Oh, jesus christ. Listen. Just because you can't do any actual work on an iPad doesn't mean I only have a "work computer." It's very rare I use my laptop for work. I use it for my personal tasks and entertainment and thus it is a personal computer. Now can we please stop with ridiculous comparisons like this?

That's not what the article is saying. The article is saying that the iPad is optimized for personal tasks. A personal computer is (implicitly) optimized for work-related tasks. While you certainly can use your laptop/desktop/netbook to perform the same functions as an iPad, it may not be as natural or as comfortable to do so.

I'm not sure I believe the author's analysis either. But the least we can do is represent it faithfully and not argue to straw men.

You're being way too kind to the author. He never tries to demonstrate any of the ways in which a personal computer is "optimized for work-related tasks." He just takes it as a given: "you can’t kick back and relax with a laptop." It's just bullshit, not an analysis.

I didn't say I agree with him. I just said I don't agree with making up a straw man argument and then burning it down.

"you can't do any actual work on an iPad"

That's a ridiculous claim. (Not that the article was of a much higher level of quality.)

True, after all, there is an iWork suite of apps for the iPad.

Yep. And OmniGraffle (think Visio) and Brushes for painting and Evernote and on and on. Somehow this meme got started that this device is only capable of consumption and it just doesn't make a bit of sense.

It seems like the downsides of the "work computer" as he's characterizing it are the fact that it encourages multitasking behavior. On the other hand, with the iPad/iPhone/iTouch platform multitasking is severely restricted, applications appear full-screen and there's a small (time) penalty in switching from one application to another (it's not as easy as alt/cmd-tab).

It is ironically a good limitation for some situations.
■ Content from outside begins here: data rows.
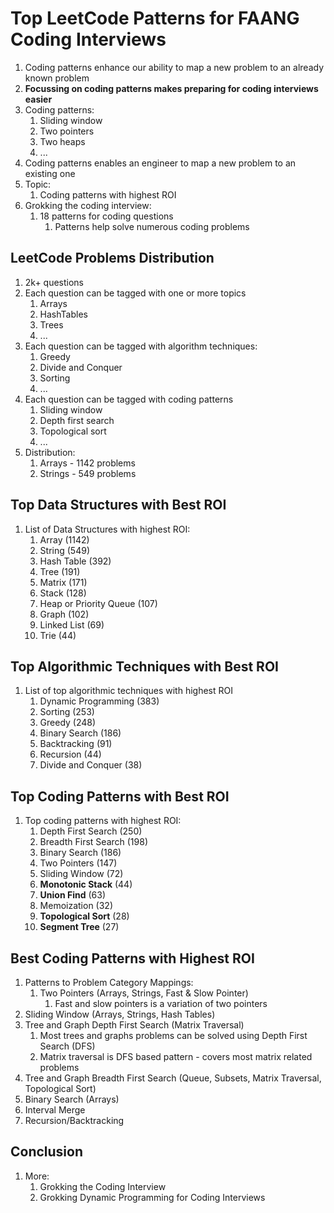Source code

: # Top LeetCode Patterns for FAANG Coding Interviews #
1. Coding patterns enhance our ability to map a new problem to an already known problem
2. **Focussing on coding patterns makes preparing for coding interviews easier**
3. Coding patterns:
	1. Sliding window
	2. Two pointers
	3. Two heaps
	4. ...
4. Coding patterns enables an engineer to map a new problem to an existing one
5. Topic:
	1. Coding patterns with highest ROI
6. Grokking the coding interview:
	1. 18 patterns for coding questions
		1. Patterns help solve numerous coding problems

## LeetCode Problems Distribution ##
1. 2k+ questions
2. Each question can be tagged with one or more topics
	1. Arrays
	2. HashTables
	3. Trees
	4. ...
3. Each question can be tagged with algorithm techniques:
	1. Greedy
	2. Divide and Conquer
	3. Sorting
	4. ...
4. Each question can be tagged with coding patterns
	1. Sliding window
	2. Depth first search
	3. Topological sort
	4. ...
5. Distribution:
	1. Arrays - 1142 problems
	2. Strings - 549 problems

## Top Data Structures with Best ROI ##
1. List of Data Structures with highest ROI:
	1. Array (1142)
	2. String (549)
	3. Hash Table (392)
	4. Tree (191)
	5. Matrix (171)
	6. Stack (128)
	7. Heap or Priority Queue (107)
	8. Graph (102)
	9. Linked List (69)
	10. Trie (44)

## Top Algorithmic Techniques with Best ROI ##
1. List of top algorithmic techniques with highest ROI
	1. Dynamic Programming (383)
	2. Sorting (253)
	3. Greedy (248)
	4. Binary Search (186)
	5. Backtracking (91)
	6. Recursion (44)
	7. Divide and Conquer (38)

## Top Coding Patterns with Best ROI ##
1. Top coding patterns with highest ROI:
	1. Depth First Search (250)
	2. Breadth First Search (198)
	3. Binary Search (186)
	4. Two Pointers (147)
	5. Sliding Window (72)
	6. **Monotonic Stack** (44)
	7. **Union Find** (63)
	8. Memoization (32)
	9. **Topological Sort** (28)
	10. **Segment Tree** (27)

## Best Coding Patterns with Highest ROI ##
1. Patterns to Problem Category Mappings:
	1. Two Pointers (Arrays, Strings, Fast & Slow Pointer)
		1. Fast and slow pointers is a variation of two pointers
2. Sliding Window (Arrays, Strings, Hash Tables)
3. Tree and Graph Depth First Search (Matrix Traversal)
	1. Most trees and graphs problems can be solved using Depth First Search (DFS)
	2. Matrix traversal is DFS based pattern - covers most matrix related problems
4. Tree and Graph Breadth First Search (Queue, Subsets, Matrix Traversal, Topological Sort)
5. Binary Search (Arrays)
6. Interval Merge
7. Recursion/Backtracking

## Conclusion ##
1. More:
	1. Grokking the Coding Interview
	2. Grokking Dynamic Programming for Coding Interviews
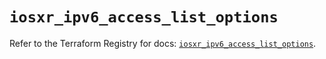 # `iosxr_ipv6_access_list_options`

Refer to the Terraform Registry for docs: [`iosxr_ipv6_access_list_options`](https://registry.terraform.io/providers/ciscodevnet/iosxr/0.6.0/docs/resources/ipv6_access_list_options).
But, you can achieve the same thing by just doing one thing at a time. (And I think that's a lot better for a lot of work activities too.)
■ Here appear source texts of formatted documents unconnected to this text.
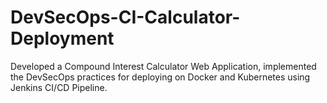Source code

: # DevSecOps-CI-Calculator-Deployment
Developed a Compound Interest Calculator Web Application, implemented the DevSecOps practices for deploying on Docker and Kubernetes using Jenkins CI/CD Pipeline.
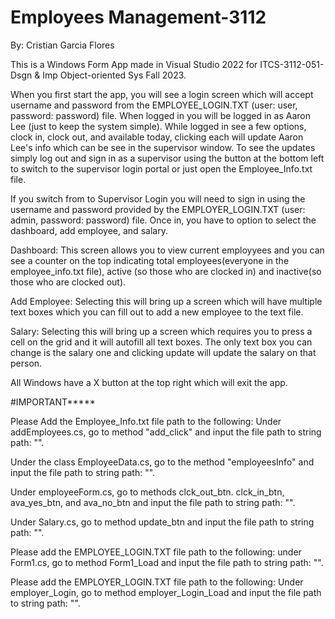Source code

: # Employees Management-3112
By: Cristian Garcia Flores 

This is a Windows Form App made in Visual Studio 2022 for ITCS-3112-051-Dsgn & Imp Object-oriented Sys Fall 2023. 

When you first start the app, you will see a login screen which will accept username and password from the EMPLOYEE_LOGIN.TXT (user: user, password: password) file. 
  When logged in you will be logged in as Aaron Lee (just to keep the system simple).
  While logged in see a few options, clock in, clock out, and available today, clicking each will update Aaron Lee's info which can be see in the supervisor window. 
  To see the updates simply log out and sign in as a supervisor using the button at the bottom left to switch to the supervisor login portal or just open the Employee_Info.txt file. 


If you switch from to Supervisor Login you will need to sign in using the username and password provided by the EMPLOYER_LOGIN.TXT (user: admin, password: password) file.
Once in, you have to option to select the dashboard, add employee, and salary. 

Dashboard: 
This screen allows you to view current employyees and you can see a counter on the top indicating total employees(everyone in the employee_info.txt file), active (so those who are clocked in) and inactive(so those who are clocked out). 

Add Employee: 
Selecting this will bring up a screen which will have multiple text boxes which you can fill out to add a new employee to the text file. 

Salary: 
Selecting this will bring up a screen which requires you to press a cell on the grid and it will autofill all text boxes. 
The only text box you can change is the salary one and clicking update will update the salary on that person.

All Windows have a X button at the top right which will exit the app. 

#IMPORTANT*****

Please Add the Employee_Info.txt file path to the following: 
  Under addEmployees.cs, 
  go to method "add_click" and input the file path to string path: "".

  Under the class EmployeeData.cs, 
  go to the method "employeesInfo" and input the file path to string path: "".

  Under employeeForm.cs, 
  go to methods clck_out_btn. clck_in_btn, ava_yes_btn, and ava_no_btn and input the file path to string path: "".

  Under Salary.cs, 
  go to method update_btn and input the file path to string path: "".


Please add the  EMPLOYEE_LOGIN.TXT file path to the following: 
  under Form1.cs, 
  go to method Form1_Load and input the file path to string path: "".

Please add the  EMPLOYER_LOGIN.TXT file path to the following: 
  Under employer_Login, 
  go to method employer_Login_Load and input the file path to string path: "".
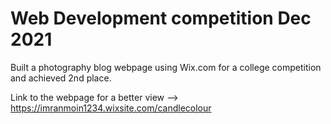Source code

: # Web Development competition Dec 2021
Built a photography blog webpage using Wix.com for a college competition and achieved 2nd place.

Link to the webpage for a better view --> https://imranmoin1234.wixsite.com/candlecolour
I wonder how many people will bother to carry their iPad AND their notebook/netbook on the train or air plane. Maybe iPads will kill off netbooks, but at the moment I still doubt it somehow.

To be honest I'm amazed that anyone can be bothered carrying laptops or even netbooks about. To me they're good because you can move them easily from desk to desk, but the prospect of using a laptop 'out and about' and carrying it all day is singularly unappealing.

The iPad is actually heavier than my subnotebook from 4 years ago, and I suppose also heavier than most present day netbooks. It's also heavier than a MB Air.

I sometimes carry my notebook along when traveling. Not so much for just going to work at a cafe, but that might be because there are no really nice cafes around where I live.

Are you sure about those weights? I thought the iPad weighed 1.5 pounds, which is surely lighter than a MB Air and judging by a quick Google search lighter than the lightest netbooks ("just under 2 pounds").

I think "personal" was attached to let people know that it was a computer, but not the size of your living room. And not something you'd have to rent out by the hour.

But still, good points. I don't know if I'm ready to shell out 500 bucks to chill and read stuff, but I know there are tons of people who will be.

Ok, after so many ppl explained why iPad is cool/suck, am i the only one who truly dont care at the moment and prefer to wait a bit to test how ppl will adopt it?

Sorry, but we probably can't.

Those of us waiting on Saturday orders are a little jumpy right now.

Nonsense, I have various everything-machines that can "transform" into either work computers or personal computers, depending on what I want them to do ;)

Still, I want one.

I really want to work on it, too, though.

Three words: Google Apps HTML5

> what you have is a work computer

The 20+hours/wk playing games would beg to differ.